That's the title of this extensive article by New York Magazine. Here's how it starts out:
“I’m here to declare that we are not part of the chickenshit club.”
That announcement came last month courtesy of Jonathan Kanter, the head of the Justice Department’s antitrust division and one of the stewards of the Biden administration’s ambitious, all-purpose antitrust-enforcement agenda. Kanter was speaking at the University of Chicago and was, improbably, in good spirits following a series of high-profile losses for prosecutors in his office. There had been acquittals in separate, closely watched criminal cases in Colorado and Texas, both involving alleged collusion in labor markets, as well as a second mistrial in a much-touted criminal price-fixing case involving executives in, appropriately, the chicken industry. After the department decided to try the chicken case a third time, the presiding judge ordered Kanter, whose job leading the antitrust division’s 700 employees is the first he has ever held at the department, to fly to Denver and explain the decision to him in person.
Kanter argued that the department’s antitrust lawyers would not be deterred by the losses (which he tried, unconvincingly, to portray as partial victories). But a casual follower of the Justice Department’s performance in recent months might have detected a larger trend extending beyond Kanter’s purview overseeing the department’s civil and criminal antitrust cases.
Early this year, an appeals court reversed the convictions of two former Deutsche Bank employees who had allegedly manipulated a financial benchmark rate known as LIBOR. In March, a jury in Texas acquitted the one and only person charged in connection with the department’s investigation of Boeing following two crashes of its 737 Max jets after deliberating for just 90 minutes. A jury in Washington, D.C., acquitted two defendants who had been charged in a campaign straw-donor scheme. (As I have noted before, I used to work in the office that brought the Boeing prosecution and know some of the prosecutors, but I was not involved in the investigation. Before my time at DOJ, I worked on the internal investigation for Deutsche Bank that resulted in the LIBOR prosecution.)
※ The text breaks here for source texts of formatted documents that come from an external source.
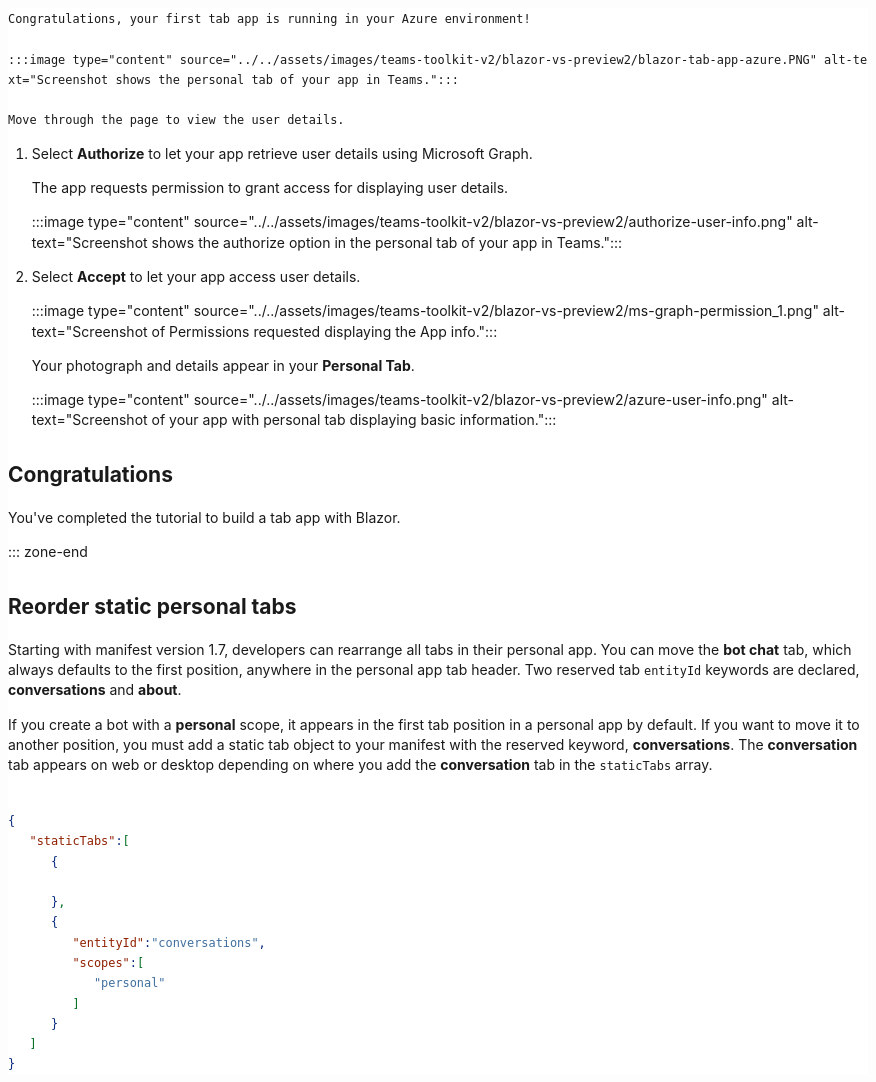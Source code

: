     Congratulations, your first tab app is running in your Azure environment!

    :::image type="content" source="../../assets/images/teams-toolkit-v2/blazor-vs-preview2/blazor-tab-app-azure.PNG" alt-text="Screenshot shows the personal tab of your app in Teams.":::

    Move through the page to view the user details.

1. Select **Authorize** to let your app retrieve user details using Microsoft Graph.

    The app requests permission to grant access for displaying user details.

    :::image type="content" source="../../assets/images/teams-toolkit-v2/blazor-vs-preview2/authorize-user-info.png" alt-text="Screenshot shows the authorize option in the personal tab of your app in Teams.":::

1. Select **Accept** to let your app access user details.

    :::image type="content" source="../../assets/images/teams-toolkit-v2/blazor-vs-preview2/ms-graph-permission_1.png" alt-text="Screenshot of Permissions requested displaying the App info.":::

    Your photograph and details appear in your **Personal Tab**.

    :::image type="content" source="../../assets/images/teams-toolkit-v2/blazor-vs-preview2/azure-user-info.png" alt-text="Screenshot of your app with personal tab displaying basic information.":::

## Congratulations

You've completed the tutorial to build a tab app with Blazor.

::: zone-end

## Reorder static personal tabs

Starting with manifest version 1.7, developers can rearrange all tabs in their personal app. You can move the **bot chat** tab, which always defaults to the first position, anywhere in the personal app tab header. Two reserved tab `entityId` keywords are declared, **conversations** and **about**.

If you create a bot with a **personal** scope, it appears in the first tab position in a personal app by default. If you want to move it to another position, you must add a static tab object to your manifest with the reserved keyword, **conversations**. The **conversation** tab appears on web or desktop depending on where you add the **conversation** tab in the `staticTabs` array.

``` JSON

{
   "staticTabs":[
      {
         
      },
      {
         "entityId":"conversations",
         "scopes":[
            "personal"
         ]
      }
   ]
}

```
Then last month, prosecutors lost the trial over the alleged plot to kidnap Michigan governor Gretchen Whitmer after a jury acquitted two of the four defendants and hung on the charges against the others. Strictly speaking, this was not a white-collar case (unless you count the fact that so many of the alleged plotters were apparently working for the FBI), but it had some rough similarities — not just a major, highly publicized case that the department tried hard to win but also one in which deterrence was a major objective.
There have been victories, too — most notably the case against Elizabeth Holmes, who was indicted in mid-2018 and convicted following a trial last year after pandemic-related delays. More recent was the conviction in Brooklyn of a former Goldman Sachs employee who participated in a massive bribery and kickback scheme connected to a Malaysian sovereign wealth fund. Outside of the white-collar realm, the department has also been exceedingly busy with the January 6 prosecutions, and whatever concerns some of us may have about the scope and pace of that investigation, prosecutors’ performance in the courtroom has been impressive.
But the slew of recent setbacks has been hard to ignore, particularly in the middle of the department’s effort to tout its white-collar enforcement record and agenda. At this moment, well into the tenure of Merrick Garland, the notion that the department’s major problem is a failure of resolve seems less compelling in recent memory than ever, prompting some legitimate questions. Among them is whether Garland’s vision for the department and his understanding of its difficulties during the Trump years is as comprehensive as it needs to be.